— Вот и сбылось пророчество Мыслящего, — довольно потирая руки, сказал Ван Ли.
— Ты о чем? — заинтересовался Воротов.
— О Щукине. Ван Ли доволен. Человек-хранитель получил по заслугам. Все хранители получили по заслугам. Первополе тоже. Галактика свободна. Это хорошо.
— Первополе? — Воротов на секунду задумался. — Это которое у хранителей было главным? Накрылось-таки? Отрадно слышать. Но как это повлияет на наши дела? Сергей Палыч поскорее вернется? Или война закончится?
— Повлияет, — Ван Ли лукаво взглянул на полковника, а затем на Горохова. — Вы же теперь оба знаете, как всё во вселенной друг на друга влияет. Жизнь и смерть, дело и бездействие, удар и защита. Звенья одной длинной цепи событий…
— Опять мудришь? — Воротов страдальчески выгнул брови. — Я понимаю, что ты весь из себя неземной, практически высшее существо, но выражаться мог бы и попроще. Скорей бы князь вернулся, уж он-то всё разъяснит по-человечески, без выкрутасов…
— Объяснит, и уже скоро, — Ван Ли указал почти на то же место, где еще недавно дрейфовал «Агат». — Это князь…
Два слова.

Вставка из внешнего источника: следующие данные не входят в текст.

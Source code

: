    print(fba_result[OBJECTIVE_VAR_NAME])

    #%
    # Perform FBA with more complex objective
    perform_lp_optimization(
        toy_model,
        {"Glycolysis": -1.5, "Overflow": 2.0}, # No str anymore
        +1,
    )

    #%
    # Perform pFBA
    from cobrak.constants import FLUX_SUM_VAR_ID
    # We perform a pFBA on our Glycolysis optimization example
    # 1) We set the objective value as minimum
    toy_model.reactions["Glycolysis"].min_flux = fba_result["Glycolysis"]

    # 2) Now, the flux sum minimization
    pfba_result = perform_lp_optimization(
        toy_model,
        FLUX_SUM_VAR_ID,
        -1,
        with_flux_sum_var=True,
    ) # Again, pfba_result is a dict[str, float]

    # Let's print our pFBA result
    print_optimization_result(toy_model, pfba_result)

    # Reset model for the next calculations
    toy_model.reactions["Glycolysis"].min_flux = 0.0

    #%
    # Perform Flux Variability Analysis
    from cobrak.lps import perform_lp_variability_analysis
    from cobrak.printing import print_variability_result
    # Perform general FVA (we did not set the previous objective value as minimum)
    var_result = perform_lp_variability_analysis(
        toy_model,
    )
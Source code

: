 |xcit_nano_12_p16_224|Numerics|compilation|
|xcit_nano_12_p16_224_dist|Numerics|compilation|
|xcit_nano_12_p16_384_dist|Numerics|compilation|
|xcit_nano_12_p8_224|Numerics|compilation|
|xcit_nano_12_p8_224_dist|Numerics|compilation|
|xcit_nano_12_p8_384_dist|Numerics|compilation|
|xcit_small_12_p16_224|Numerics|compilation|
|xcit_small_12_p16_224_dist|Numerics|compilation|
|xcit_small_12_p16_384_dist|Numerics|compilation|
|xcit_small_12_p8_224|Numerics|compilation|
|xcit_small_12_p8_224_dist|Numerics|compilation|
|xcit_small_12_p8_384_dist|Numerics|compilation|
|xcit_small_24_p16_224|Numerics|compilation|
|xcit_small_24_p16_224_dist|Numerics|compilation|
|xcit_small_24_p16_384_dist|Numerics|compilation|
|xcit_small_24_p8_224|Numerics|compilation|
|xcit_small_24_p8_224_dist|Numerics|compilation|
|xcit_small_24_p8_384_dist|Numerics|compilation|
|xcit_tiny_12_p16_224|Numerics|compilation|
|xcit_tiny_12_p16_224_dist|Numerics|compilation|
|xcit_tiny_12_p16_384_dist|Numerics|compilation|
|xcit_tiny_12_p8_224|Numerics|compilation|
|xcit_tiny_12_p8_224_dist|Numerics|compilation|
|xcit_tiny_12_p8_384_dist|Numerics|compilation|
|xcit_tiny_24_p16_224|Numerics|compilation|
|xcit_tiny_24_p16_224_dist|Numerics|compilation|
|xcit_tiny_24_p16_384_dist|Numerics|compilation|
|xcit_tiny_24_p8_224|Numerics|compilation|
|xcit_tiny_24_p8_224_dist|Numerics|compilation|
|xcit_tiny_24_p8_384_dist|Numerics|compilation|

Всего два слова тихим голосом, но их услышали все. Горохов непроизвольно включил общий канал, и к военным присоединились пассажиры десантных рейдеров. Четыре сотни человек, замирая, следили, как зеленоватое свечение набирает силу, как в его центре проступают темные вкрапления, как потоки света убегают в темноту космического пространства и в точке входа остается большая группа четко видимых на фоне серебристого диска Ганимеда контуров: около пяти десятков ударных кораблей Технократии во главе с грозным крейсером серии «Великий Князь Гордеев». А если точнее — во главе с прототипом всей серии «ВКГ», флагманом Великокняжеского флота, крейсером «Каллисто»…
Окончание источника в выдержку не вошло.